WORK INSTRUCTIONS:
Every line of the records below that has the word "other" should be copied.

EXERCISE DATA:

<<<<

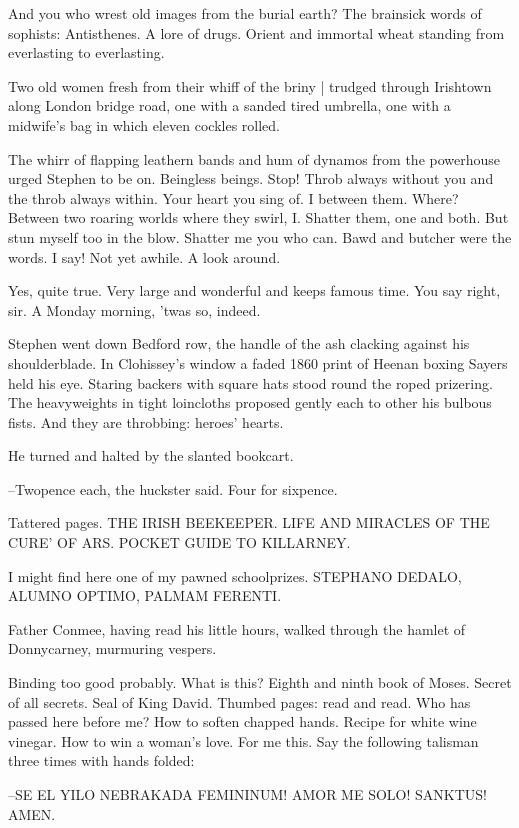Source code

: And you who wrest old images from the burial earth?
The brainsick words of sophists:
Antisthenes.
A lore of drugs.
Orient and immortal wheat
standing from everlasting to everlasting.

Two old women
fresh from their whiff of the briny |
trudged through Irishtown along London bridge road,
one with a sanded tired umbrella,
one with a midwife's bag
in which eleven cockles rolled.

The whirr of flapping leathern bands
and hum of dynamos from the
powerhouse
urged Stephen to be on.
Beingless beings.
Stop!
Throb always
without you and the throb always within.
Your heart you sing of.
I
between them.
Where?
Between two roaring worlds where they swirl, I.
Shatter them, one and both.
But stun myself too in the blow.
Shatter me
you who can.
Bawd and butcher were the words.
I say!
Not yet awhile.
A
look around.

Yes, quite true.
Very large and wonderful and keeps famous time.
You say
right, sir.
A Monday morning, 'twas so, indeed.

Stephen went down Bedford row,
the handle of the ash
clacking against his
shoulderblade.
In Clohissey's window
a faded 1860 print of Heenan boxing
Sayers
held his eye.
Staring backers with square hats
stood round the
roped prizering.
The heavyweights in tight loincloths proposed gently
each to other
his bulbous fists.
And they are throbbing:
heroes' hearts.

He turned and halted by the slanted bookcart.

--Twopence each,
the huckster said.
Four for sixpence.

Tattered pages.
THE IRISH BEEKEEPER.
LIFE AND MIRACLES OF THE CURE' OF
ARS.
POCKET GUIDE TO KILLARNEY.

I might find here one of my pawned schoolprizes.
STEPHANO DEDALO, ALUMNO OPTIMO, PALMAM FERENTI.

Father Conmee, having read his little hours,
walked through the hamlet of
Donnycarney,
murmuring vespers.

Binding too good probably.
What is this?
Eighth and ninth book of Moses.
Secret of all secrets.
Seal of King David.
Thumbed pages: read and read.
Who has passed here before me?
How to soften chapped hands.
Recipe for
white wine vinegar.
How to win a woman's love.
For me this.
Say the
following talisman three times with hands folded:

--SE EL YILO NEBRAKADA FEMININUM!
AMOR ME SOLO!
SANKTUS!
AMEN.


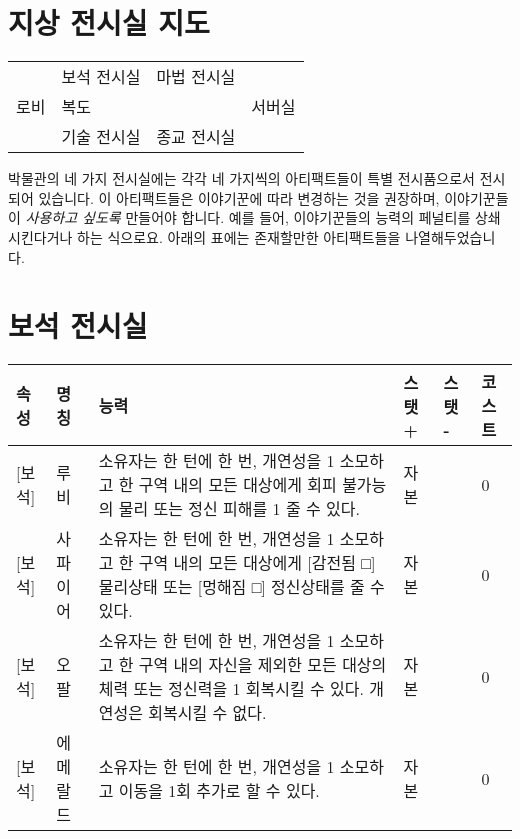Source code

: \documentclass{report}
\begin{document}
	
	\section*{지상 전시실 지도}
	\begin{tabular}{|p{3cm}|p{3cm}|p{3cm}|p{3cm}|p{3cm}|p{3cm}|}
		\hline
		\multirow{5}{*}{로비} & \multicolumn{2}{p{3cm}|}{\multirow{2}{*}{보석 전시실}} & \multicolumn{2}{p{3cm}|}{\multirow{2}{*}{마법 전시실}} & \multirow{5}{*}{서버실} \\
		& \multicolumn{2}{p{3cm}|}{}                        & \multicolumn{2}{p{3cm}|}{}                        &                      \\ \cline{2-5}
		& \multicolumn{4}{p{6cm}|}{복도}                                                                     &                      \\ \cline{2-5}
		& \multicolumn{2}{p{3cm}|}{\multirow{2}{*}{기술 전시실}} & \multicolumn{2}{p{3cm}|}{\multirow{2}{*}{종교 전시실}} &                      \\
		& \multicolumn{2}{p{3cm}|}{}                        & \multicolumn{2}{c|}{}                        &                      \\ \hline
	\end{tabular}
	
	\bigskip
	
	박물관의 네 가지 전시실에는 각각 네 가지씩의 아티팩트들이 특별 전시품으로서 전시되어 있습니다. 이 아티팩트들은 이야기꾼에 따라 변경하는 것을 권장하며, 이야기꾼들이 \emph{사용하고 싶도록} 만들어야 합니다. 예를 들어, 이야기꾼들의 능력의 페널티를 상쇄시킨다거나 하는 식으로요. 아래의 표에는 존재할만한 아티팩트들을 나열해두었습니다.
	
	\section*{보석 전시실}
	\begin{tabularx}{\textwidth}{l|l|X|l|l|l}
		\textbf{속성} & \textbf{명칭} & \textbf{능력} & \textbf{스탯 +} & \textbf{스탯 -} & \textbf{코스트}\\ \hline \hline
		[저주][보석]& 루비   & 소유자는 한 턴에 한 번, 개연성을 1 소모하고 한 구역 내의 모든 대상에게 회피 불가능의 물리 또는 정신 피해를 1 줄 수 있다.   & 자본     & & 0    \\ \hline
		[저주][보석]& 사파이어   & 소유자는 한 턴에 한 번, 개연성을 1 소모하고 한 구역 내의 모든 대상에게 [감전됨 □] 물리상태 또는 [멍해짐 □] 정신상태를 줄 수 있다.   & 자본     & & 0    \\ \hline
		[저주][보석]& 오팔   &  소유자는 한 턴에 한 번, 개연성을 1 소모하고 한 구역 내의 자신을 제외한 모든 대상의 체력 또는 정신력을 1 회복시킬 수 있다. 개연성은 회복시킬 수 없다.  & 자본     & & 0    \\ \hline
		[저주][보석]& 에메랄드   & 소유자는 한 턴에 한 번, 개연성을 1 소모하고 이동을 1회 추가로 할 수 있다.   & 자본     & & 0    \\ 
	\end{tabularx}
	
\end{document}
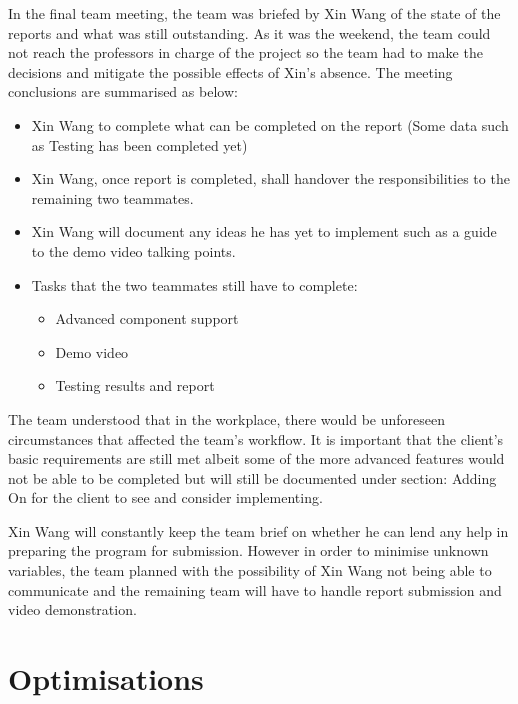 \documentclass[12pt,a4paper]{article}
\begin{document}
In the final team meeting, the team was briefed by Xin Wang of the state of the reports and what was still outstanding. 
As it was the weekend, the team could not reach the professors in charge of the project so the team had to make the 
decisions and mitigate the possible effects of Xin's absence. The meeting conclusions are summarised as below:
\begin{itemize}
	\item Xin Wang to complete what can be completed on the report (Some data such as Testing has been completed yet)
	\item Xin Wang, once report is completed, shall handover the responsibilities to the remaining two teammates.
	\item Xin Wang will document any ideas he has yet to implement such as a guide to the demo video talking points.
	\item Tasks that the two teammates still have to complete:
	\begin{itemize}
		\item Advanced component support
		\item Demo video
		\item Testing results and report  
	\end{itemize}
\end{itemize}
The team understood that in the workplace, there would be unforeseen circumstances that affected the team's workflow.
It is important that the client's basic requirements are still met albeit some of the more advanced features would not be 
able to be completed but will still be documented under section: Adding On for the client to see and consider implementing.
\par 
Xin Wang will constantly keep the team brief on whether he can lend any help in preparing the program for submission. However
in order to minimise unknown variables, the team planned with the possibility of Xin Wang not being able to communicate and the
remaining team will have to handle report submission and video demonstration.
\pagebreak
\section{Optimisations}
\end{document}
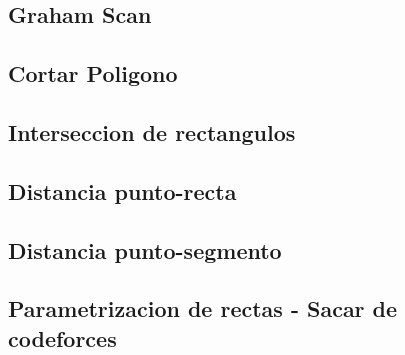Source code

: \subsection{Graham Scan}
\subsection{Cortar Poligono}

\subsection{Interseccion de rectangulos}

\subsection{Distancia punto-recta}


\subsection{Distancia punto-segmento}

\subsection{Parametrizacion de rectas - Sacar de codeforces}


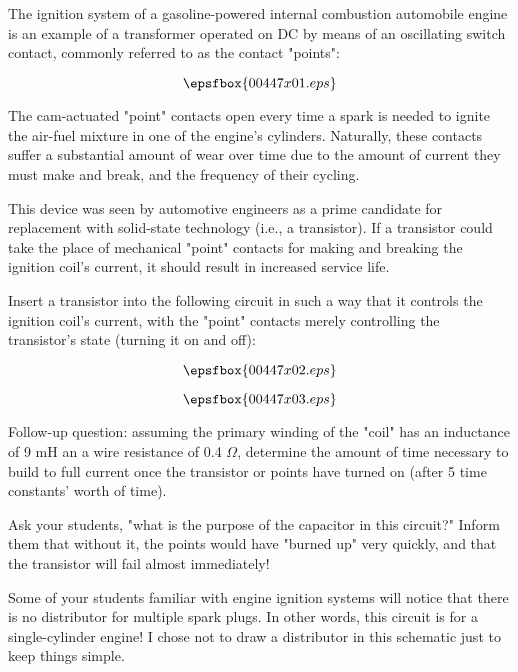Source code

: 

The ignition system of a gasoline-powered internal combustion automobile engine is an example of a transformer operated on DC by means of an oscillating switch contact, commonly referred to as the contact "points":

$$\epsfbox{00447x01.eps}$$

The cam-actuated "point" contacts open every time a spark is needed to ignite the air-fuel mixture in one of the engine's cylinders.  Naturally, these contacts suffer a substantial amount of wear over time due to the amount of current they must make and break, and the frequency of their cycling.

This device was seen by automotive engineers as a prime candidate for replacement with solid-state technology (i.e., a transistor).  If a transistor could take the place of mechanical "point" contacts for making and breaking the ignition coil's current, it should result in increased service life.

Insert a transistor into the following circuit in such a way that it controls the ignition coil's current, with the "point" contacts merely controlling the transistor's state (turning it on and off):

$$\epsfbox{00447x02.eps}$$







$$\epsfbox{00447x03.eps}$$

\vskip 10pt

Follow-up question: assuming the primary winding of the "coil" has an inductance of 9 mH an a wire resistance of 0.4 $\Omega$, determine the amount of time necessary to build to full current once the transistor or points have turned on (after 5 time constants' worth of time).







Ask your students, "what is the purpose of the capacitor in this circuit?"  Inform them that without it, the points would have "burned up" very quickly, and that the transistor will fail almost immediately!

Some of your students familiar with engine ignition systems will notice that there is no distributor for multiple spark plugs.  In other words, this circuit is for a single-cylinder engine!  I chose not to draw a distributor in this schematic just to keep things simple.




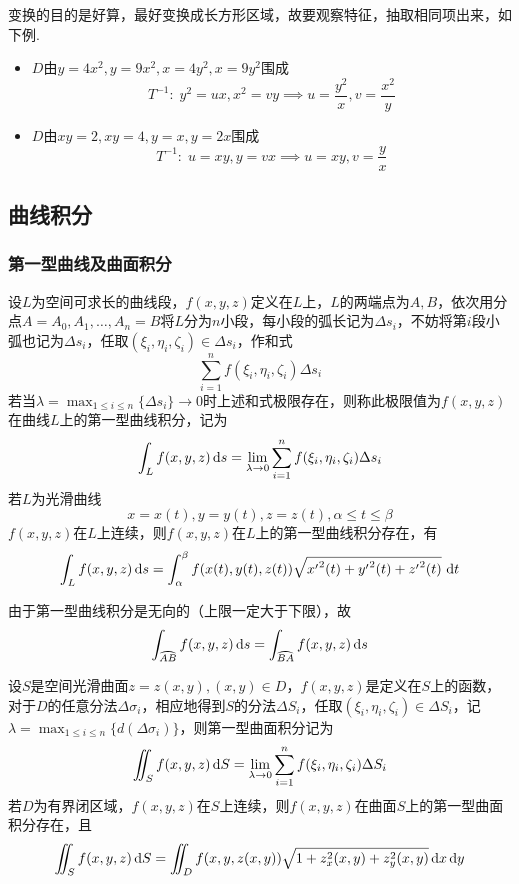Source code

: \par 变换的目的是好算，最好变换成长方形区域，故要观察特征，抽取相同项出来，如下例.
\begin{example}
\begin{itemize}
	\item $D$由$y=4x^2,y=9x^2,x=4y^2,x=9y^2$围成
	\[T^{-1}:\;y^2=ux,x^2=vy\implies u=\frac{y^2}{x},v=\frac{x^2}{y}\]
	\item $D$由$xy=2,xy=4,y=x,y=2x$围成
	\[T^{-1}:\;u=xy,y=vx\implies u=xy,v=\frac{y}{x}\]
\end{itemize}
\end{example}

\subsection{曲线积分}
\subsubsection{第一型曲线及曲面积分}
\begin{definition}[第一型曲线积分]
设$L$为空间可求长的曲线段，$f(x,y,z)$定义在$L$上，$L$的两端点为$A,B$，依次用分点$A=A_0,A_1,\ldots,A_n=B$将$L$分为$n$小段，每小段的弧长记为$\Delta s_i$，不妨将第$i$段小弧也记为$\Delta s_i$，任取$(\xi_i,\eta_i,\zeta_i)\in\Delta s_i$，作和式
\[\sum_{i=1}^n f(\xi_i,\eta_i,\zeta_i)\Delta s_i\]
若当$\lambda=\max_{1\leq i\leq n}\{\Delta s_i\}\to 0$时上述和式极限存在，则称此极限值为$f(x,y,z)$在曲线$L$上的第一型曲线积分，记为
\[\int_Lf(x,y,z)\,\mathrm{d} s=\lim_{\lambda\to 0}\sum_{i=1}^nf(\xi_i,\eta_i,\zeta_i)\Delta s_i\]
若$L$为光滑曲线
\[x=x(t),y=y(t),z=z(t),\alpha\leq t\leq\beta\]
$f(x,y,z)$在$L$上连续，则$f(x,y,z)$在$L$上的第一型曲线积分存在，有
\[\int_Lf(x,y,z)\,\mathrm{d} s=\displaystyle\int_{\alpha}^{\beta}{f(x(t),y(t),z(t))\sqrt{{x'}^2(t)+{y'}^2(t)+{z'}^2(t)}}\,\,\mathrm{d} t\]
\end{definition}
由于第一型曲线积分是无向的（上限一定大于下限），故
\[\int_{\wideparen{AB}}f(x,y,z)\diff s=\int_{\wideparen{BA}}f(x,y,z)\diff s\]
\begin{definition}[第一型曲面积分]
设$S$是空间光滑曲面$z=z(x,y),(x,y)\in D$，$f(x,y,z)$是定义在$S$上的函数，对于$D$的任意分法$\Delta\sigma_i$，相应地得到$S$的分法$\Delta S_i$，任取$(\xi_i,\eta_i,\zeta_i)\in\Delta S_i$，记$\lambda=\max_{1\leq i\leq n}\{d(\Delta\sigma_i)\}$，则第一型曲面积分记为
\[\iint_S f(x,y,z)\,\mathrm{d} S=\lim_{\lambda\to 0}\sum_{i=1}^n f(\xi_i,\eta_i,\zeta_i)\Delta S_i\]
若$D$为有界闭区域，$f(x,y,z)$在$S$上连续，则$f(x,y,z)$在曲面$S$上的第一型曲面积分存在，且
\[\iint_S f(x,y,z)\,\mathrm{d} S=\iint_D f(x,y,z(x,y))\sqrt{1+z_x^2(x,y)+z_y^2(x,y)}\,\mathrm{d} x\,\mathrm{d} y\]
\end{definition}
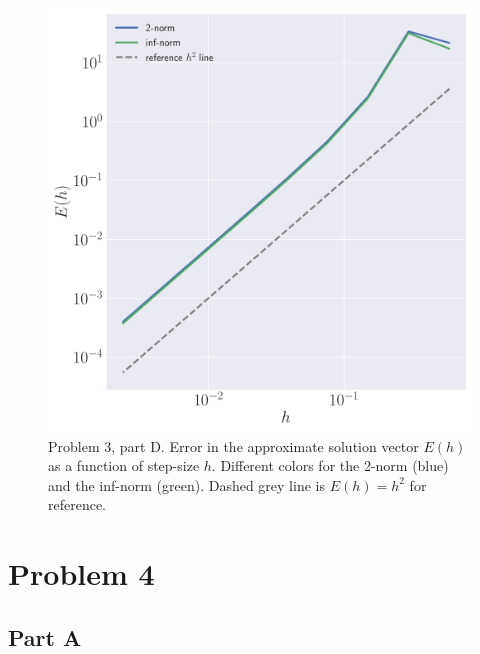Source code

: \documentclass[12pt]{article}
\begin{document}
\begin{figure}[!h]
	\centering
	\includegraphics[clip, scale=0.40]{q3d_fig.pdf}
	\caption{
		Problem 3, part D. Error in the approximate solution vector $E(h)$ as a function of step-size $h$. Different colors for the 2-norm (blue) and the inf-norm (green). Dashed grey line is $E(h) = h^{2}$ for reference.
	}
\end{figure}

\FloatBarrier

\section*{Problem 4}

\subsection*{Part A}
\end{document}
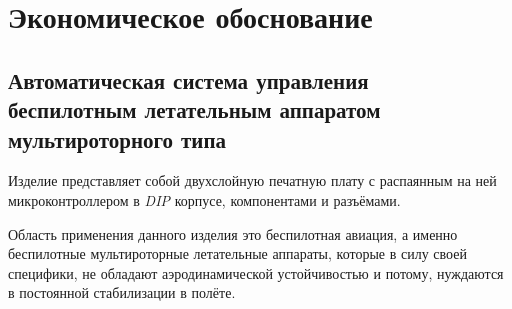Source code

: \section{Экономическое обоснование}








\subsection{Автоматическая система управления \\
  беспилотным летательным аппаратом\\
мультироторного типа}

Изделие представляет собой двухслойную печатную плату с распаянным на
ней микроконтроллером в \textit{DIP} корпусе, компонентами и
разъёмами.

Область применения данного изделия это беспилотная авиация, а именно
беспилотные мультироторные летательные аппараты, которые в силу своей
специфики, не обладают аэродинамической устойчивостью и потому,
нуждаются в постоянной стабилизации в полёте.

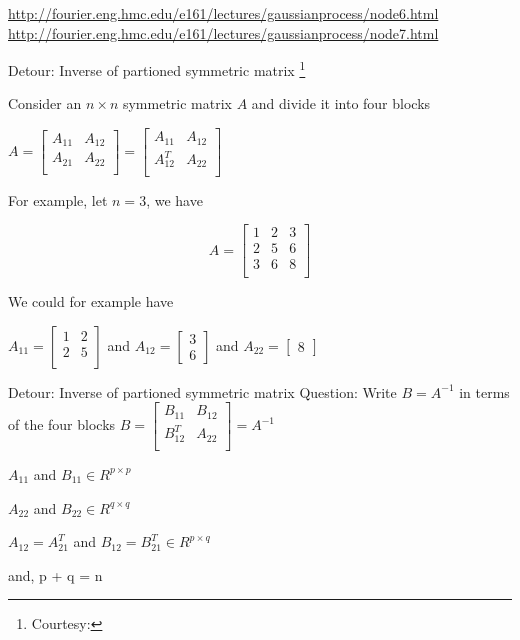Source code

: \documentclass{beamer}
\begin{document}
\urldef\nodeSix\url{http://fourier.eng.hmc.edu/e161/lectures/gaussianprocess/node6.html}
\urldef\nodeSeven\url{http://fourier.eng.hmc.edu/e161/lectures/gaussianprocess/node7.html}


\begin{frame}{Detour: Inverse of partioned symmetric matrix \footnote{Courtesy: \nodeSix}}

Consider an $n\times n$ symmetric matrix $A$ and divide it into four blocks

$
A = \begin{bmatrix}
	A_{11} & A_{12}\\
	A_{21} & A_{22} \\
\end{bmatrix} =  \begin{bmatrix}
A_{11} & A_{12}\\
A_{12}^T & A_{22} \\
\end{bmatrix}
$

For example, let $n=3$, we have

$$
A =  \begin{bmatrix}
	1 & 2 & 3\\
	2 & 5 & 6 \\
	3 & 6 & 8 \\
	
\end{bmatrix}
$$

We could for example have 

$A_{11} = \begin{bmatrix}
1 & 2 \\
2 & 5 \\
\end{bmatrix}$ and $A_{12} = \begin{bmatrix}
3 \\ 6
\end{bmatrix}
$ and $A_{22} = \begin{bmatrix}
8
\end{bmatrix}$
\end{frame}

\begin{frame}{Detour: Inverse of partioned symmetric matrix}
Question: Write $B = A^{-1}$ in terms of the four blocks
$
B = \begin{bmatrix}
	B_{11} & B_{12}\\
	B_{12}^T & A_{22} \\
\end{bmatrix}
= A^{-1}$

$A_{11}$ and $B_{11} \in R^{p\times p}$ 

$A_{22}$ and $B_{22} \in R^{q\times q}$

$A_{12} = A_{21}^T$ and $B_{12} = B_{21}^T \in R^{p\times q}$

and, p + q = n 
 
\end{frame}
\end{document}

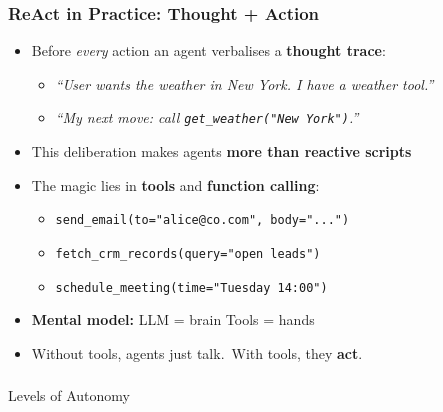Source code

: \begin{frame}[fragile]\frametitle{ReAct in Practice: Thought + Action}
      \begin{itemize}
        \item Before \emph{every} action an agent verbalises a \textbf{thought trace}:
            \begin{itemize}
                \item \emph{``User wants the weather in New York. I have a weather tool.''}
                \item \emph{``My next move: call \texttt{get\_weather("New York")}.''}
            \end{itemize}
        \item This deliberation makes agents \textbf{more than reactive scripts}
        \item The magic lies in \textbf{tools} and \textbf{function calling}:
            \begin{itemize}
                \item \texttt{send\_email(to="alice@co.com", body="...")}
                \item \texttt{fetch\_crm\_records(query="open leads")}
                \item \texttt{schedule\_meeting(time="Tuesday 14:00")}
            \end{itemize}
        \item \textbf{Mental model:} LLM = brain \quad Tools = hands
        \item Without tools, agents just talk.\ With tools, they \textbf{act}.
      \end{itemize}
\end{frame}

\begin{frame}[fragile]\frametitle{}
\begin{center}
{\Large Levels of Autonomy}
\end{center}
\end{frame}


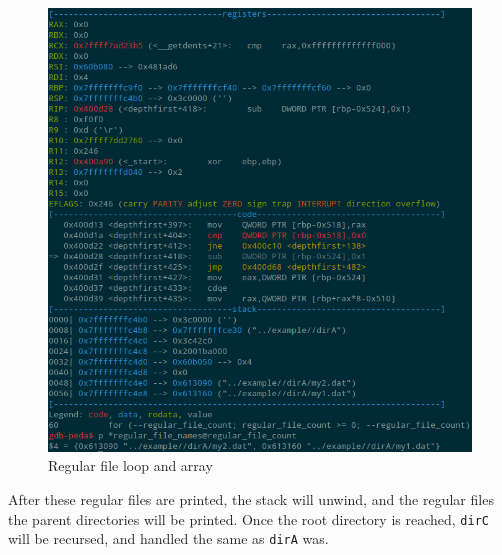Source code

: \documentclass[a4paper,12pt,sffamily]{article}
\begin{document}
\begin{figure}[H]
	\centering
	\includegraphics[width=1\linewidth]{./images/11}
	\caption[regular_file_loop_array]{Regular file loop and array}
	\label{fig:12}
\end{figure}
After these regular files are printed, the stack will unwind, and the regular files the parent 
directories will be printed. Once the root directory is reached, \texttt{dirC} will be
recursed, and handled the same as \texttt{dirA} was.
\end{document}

>>>>

OUTPUT OF THE TASK:
each to other
Some of your students familiar with engine ignition systems will notice that there is no distributor for multiple spark plugs.  In other words, this circuit is for a single-cylinder engine!  I chose not to draw a distributor in this schematic just to keep things simple.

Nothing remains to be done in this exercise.